● **Work to complete**
Output each entry verbatim.

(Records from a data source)
╭──

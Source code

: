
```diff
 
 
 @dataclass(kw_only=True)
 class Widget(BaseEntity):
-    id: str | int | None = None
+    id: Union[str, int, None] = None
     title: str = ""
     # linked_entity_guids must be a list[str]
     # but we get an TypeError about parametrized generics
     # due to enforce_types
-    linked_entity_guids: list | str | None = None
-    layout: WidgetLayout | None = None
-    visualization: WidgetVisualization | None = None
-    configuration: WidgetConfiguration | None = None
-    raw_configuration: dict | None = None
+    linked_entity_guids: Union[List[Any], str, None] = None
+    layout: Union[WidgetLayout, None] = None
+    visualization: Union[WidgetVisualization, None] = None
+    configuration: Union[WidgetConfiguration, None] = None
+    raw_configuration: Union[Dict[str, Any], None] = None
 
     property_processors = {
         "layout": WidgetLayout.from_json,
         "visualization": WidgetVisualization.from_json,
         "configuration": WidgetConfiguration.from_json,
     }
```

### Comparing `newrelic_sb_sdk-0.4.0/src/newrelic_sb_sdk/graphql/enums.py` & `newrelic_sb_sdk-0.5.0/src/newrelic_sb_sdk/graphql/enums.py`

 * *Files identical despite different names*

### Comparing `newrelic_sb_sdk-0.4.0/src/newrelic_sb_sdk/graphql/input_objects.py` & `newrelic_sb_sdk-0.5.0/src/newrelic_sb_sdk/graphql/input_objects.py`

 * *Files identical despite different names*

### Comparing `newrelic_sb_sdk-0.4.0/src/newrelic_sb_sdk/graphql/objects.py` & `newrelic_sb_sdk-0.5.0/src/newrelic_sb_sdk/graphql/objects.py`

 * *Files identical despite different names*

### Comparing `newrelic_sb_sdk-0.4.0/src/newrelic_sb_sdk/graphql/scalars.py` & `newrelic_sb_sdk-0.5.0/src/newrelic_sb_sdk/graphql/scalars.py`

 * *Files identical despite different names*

╰──

● **Answer area**
Source code

:
```diff
 
 
 @dataclass(kw_only=True)
 class Widget(BaseEntity):
-    id: str | int | None = None
+    id: Union[str, int, None] = None
     title: str = ""
     # linked_entity_guids must be a list[str]
     # but we get an TypeError about parametrized generics
     # due to enforce_types
-    linked_entity_guids: list | str | None = None
-    layout: WidgetLayout | None = None
-    visualization: WidgetVisualization | None = None
-    configuration: WidgetConfiguration | None = None
-    raw_configuration: dict | None = None
+    linked_entity_guids: Union[List[Any], str, None] = None
+    layout: Union[WidgetLayout, None] = None
+    visualization: Union[WidgetVisualization, None] = None
+    configuration: Union[WidgetConfiguration, None] = None
+    raw_configuration: Union[Dict[str, Any], None] = None
 
     property_processors = {
         "layout": WidgetLayout.from_json,
         "visualization": WidgetVisualization.from_json,
         "configuration": WidgetConfiguration.from_json,
     }
```

### Comparing `newrelic_sb_sdk-0.4.0/src/newrelic_sb_sdk/graphql/enums.py` & `newrelic_sb_sdk-0.5.0/src/newrelic_sb_sdk/graphql/enums.py`

 * *Files identical despite different names*

### Comparing `newrelic_sb_sdk-0.4.0/src/newrelic_sb_sdk/graphql/input_objects.py` & `newrelic_sb_sdk-0.5.0/src/newrelic_sb_sdk/graphql/input_objects.py`

 * *Files identical despite different names*

### Comparing `newrelic_sb_sdk-0.4.0/src/newrelic_sb_sdk/graphql/objects.py` & `newrelic_sb_sdk-0.5.0/src/newrelic_sb_sdk/graphql/objects.py`

 * *Files identical despite different names*

### Comparing `newrelic_sb_sdk-0.4.0/src/newrelic_sb_sdk/graphql/scalars.py` & `newrelic_sb_sdk-0.5.0/src/newrelic_sb_sdk/graphql/scalars.py`

 * *Files identical despite different names*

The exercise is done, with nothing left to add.